My third year, I opened with 3 partners a natural food store and a jeans store, each of us investing $1,500 of student loans. We lived in the back of the stores, eating the food we were selling, wearing the clothes we were selling. Furniture came from a Good Will Store, and a Salvation Army Store, with exception of what we found in trash before collections, and made ourselves. By midyear we started promoting rock and pop shows throughout the region, doing fairly well thanks to the counter culture. My fourth year I paid off all my student loans by midyear, finishing undergraduate work with cash in my pockets. That summer, I earned a scholarship to participate in a graduate program at Nottingham University, went for six weeks, then backpacked hosteling around Europe. Returning, I finished graduate school in 18 months, earning an MFA, while continuing to operate our businesses, expand them, making more money, and then enlisted, an obligation of service to my nation, at which time I sold most of my business interests to my partners. Gave mom about $10k before I shipped overseas. She needed that money, as my father was declining in health. She still had to feed my younger brother and sister.

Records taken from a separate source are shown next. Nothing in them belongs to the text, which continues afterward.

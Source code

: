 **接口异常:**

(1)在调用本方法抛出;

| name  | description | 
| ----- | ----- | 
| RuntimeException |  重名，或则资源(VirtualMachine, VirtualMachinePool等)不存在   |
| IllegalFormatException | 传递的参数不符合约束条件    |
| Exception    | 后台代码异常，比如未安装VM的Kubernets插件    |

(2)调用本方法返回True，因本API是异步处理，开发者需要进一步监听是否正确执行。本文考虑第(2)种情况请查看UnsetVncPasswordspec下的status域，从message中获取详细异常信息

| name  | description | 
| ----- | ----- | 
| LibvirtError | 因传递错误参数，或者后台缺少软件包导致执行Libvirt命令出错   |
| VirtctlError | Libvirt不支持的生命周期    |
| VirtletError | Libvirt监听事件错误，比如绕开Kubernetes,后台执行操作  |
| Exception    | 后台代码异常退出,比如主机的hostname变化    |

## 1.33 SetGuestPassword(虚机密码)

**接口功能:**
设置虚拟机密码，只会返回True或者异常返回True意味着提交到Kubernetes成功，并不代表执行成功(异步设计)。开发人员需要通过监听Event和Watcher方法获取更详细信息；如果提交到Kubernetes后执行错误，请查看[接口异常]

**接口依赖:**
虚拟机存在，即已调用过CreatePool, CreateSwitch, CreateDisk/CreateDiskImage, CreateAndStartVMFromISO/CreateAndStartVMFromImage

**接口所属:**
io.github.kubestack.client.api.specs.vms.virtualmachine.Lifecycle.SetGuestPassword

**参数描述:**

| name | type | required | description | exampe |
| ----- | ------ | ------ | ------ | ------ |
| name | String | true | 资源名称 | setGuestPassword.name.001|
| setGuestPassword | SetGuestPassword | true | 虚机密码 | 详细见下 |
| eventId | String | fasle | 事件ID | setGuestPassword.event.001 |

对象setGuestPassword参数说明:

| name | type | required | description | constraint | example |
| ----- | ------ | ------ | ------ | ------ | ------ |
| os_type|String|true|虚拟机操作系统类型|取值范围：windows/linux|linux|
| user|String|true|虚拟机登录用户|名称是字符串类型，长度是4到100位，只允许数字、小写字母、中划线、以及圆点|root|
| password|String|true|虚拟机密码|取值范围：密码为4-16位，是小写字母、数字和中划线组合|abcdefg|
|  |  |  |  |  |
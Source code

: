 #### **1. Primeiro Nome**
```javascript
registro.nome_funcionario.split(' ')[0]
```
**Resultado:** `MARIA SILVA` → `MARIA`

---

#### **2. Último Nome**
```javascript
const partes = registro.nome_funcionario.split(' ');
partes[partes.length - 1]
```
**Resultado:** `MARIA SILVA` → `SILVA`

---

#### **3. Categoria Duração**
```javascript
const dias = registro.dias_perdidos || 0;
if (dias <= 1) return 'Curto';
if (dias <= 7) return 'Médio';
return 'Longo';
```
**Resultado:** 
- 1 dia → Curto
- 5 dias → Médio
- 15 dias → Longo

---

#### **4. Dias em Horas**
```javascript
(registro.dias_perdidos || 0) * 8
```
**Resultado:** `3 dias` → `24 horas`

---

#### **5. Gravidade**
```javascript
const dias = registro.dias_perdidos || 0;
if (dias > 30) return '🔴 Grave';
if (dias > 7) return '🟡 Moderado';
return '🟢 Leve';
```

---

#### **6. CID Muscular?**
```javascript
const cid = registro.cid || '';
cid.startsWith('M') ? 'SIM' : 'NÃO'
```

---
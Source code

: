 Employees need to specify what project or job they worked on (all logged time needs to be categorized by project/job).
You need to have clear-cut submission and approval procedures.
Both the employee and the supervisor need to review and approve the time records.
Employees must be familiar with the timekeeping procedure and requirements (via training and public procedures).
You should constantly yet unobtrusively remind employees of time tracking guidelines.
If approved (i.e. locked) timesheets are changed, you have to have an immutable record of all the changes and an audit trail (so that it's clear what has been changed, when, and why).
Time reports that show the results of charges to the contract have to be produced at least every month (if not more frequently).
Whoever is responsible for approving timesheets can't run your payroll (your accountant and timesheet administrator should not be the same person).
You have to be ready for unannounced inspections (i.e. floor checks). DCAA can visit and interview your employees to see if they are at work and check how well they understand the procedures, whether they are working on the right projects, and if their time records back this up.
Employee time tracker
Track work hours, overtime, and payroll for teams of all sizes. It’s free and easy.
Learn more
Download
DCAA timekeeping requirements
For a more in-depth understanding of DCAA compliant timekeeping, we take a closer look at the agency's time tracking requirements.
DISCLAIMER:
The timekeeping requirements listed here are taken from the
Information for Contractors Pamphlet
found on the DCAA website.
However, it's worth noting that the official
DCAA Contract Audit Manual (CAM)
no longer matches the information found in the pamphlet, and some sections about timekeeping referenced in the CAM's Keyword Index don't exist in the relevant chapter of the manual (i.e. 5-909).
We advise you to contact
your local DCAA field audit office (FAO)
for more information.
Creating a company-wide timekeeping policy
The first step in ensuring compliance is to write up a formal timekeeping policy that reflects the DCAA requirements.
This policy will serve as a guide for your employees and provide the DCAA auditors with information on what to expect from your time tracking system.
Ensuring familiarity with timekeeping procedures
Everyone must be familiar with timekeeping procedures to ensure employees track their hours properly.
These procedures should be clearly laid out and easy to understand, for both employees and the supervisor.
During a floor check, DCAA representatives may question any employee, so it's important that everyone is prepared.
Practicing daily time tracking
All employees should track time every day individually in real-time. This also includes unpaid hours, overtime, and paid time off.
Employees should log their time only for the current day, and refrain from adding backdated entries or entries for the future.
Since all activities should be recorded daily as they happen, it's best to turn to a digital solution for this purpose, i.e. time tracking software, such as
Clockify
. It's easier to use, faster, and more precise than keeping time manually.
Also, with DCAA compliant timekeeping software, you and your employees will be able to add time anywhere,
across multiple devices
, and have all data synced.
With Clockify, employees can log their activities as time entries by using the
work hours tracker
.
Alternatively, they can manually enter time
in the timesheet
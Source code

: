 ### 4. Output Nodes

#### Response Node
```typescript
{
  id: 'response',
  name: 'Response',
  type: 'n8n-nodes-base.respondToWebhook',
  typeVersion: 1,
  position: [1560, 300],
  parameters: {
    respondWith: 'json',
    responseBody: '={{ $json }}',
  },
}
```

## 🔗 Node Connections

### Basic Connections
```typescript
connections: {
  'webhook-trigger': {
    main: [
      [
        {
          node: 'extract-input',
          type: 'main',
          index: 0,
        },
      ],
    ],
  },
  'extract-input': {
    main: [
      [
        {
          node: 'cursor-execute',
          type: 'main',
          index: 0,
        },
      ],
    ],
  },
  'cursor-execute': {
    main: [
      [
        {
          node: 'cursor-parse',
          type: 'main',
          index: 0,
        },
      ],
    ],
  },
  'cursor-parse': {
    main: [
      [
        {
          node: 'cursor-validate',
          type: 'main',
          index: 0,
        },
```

I don't know that I could do that today. Costs of living are much more expensive, less leeway. Jobs not so easy to find, even for the strong and willing. That Nestle plant is closed, the quarry closed, professionals in college towns run the small businesses, especially the college bars. The bar we owned, costing us $375 in an estate sale, having an older teacher (23) front for the beer and wine license, now that would cost $tens of thousands, rent would be 20 times what we paid, and we never considered liability insurance. Rock and pop shows are now strictly in the hands of professionals, and the costs are astronomical. We never had to consider security an issue. It was plain fun for all, not that there weren't minor incidents, but they were few, easily handled.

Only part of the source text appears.